Bowing styles compared

THEIR SMILES said it all. “After a hectic season of music, it is rewarding to get recognised, and that too from two of the time-honoured sabhas in Chennai,” say violinists M. Lalitha and M. Nandini, after receiving the Best Senior Violinist Award at the Music Academy and Indian Fine Arts this year.

“Given the fact that violin is considered more as an accompanying instrument, the award from the sabhas for the solo slots was indeed a treasure,” say the sisters.

And why not? With Lalitha’s research on the instruments’ versatility offered in terms of handling the instrument in both Western and Carnatic, surely the two musicians would be enthusiastic about showcasing the melody in it, the best way.

Based on Lalitha’s Ph. D. thesis at the University of Madras, her recently released book, `Violin Techniques in Western and South Indian Classical Music – A Comparative Study,’ attempts at demystifying some of the common approaches and their distinct characteristics.

How similar styles executed differently lend themselves to music, forms the crux of the comparative violin study.

Interesting information makes up for the seven chapters of the book (brought out by Sundeep Prakashan) that has a Kamala Vinayakar with a violin conceptualised by Lalitha’s mother on the cover, with a foreword by Dr. David Reck, Ethno Musicologist of Amherst College, U.S.

Painstaking details of various methods in the use of the bow and fingers to achieve a multitude of aural effects and timbres in both Western and Carnatic classical traditions have been brought out by Lalitha.

“It grows beyond the sahitya, swara and tana vil that is too basic, and enumerates a comprehensive study of different schools for mirroring the two systems,” says Lalitha.

It is for only the techniques incorporated in the book that I met top musicians, musicologists and vidwans in both the genres, she says. “In the chapter on styles, for instance, 500 Western violinists, teachers and schools of play are codified.

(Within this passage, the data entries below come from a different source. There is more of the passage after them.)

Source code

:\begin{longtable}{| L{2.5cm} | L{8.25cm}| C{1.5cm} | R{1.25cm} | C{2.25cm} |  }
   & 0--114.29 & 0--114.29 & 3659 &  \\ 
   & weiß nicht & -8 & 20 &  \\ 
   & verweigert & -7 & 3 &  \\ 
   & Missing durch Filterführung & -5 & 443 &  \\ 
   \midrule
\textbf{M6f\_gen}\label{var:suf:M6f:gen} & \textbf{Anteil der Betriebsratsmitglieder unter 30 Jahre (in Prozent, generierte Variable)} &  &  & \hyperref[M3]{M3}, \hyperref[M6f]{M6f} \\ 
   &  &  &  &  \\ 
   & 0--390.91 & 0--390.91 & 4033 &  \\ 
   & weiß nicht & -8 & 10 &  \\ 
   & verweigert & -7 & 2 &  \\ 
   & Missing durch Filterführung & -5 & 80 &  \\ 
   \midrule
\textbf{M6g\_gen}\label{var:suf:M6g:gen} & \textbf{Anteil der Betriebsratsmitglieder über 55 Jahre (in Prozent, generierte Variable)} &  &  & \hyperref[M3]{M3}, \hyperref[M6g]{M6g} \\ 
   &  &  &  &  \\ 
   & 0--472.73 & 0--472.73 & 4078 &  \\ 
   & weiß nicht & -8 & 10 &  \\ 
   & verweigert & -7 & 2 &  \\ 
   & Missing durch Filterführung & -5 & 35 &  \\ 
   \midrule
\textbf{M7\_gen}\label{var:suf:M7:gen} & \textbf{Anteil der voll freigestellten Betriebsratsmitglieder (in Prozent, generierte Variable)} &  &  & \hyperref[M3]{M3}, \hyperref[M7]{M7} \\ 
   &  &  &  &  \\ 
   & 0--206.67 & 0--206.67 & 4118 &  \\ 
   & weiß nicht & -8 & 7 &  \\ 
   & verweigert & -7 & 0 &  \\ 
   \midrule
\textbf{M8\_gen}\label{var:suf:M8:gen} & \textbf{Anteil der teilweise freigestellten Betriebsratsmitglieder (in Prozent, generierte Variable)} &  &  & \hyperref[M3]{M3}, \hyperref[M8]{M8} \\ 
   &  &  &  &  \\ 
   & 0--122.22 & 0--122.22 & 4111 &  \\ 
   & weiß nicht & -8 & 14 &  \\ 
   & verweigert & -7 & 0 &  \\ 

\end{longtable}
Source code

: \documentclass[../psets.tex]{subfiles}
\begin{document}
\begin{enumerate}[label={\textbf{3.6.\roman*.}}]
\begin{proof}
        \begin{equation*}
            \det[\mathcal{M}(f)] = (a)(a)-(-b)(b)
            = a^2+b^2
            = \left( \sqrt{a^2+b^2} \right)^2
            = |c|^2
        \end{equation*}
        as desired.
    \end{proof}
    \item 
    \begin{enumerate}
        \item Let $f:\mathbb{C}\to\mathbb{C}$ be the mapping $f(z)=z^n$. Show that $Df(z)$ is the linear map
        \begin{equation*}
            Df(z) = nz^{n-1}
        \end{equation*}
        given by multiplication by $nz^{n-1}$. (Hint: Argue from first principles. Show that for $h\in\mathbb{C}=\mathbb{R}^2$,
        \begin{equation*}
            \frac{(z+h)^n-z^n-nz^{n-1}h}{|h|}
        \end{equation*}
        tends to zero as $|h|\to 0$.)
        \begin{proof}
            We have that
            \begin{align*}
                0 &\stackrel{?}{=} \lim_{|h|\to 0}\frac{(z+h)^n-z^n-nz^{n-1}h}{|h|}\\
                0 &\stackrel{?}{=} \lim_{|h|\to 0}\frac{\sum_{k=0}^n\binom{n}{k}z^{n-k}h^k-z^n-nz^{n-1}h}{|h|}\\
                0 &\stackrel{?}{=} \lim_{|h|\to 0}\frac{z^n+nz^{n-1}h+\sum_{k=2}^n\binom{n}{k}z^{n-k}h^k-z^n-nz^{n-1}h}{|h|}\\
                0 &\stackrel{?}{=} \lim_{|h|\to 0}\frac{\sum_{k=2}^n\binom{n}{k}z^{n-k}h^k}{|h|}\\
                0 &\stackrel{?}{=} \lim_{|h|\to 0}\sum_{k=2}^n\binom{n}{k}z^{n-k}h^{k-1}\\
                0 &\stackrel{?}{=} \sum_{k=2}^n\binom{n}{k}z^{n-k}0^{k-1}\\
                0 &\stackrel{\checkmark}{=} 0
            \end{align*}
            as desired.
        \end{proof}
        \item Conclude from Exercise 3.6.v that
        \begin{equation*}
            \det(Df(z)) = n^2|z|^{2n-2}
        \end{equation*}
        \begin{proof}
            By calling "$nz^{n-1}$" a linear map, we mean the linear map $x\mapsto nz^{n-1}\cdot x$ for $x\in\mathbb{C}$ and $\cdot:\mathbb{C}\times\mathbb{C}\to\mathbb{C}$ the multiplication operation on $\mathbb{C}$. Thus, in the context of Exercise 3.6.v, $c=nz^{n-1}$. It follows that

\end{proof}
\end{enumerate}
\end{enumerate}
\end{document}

And for the comparative study of South Indian equivalents, 240 violinists are discussed and detailed in the list. Adds Lalitha, “Semmangudi Srinivasa Iyer’s account of the several accompanying artistes and their parampara that he had observed in his long-spanning career provides for some interesting read.

As the violin sisters belong to the illustrious family of V. Lakshminarayana, and the trio-violin maestros L. Vaidyanathan, L. Subramaniam and L. Shankar, Lalitha has traced the sishya parampara in the family tree in the book, which draws its lineage to the respected Trinity.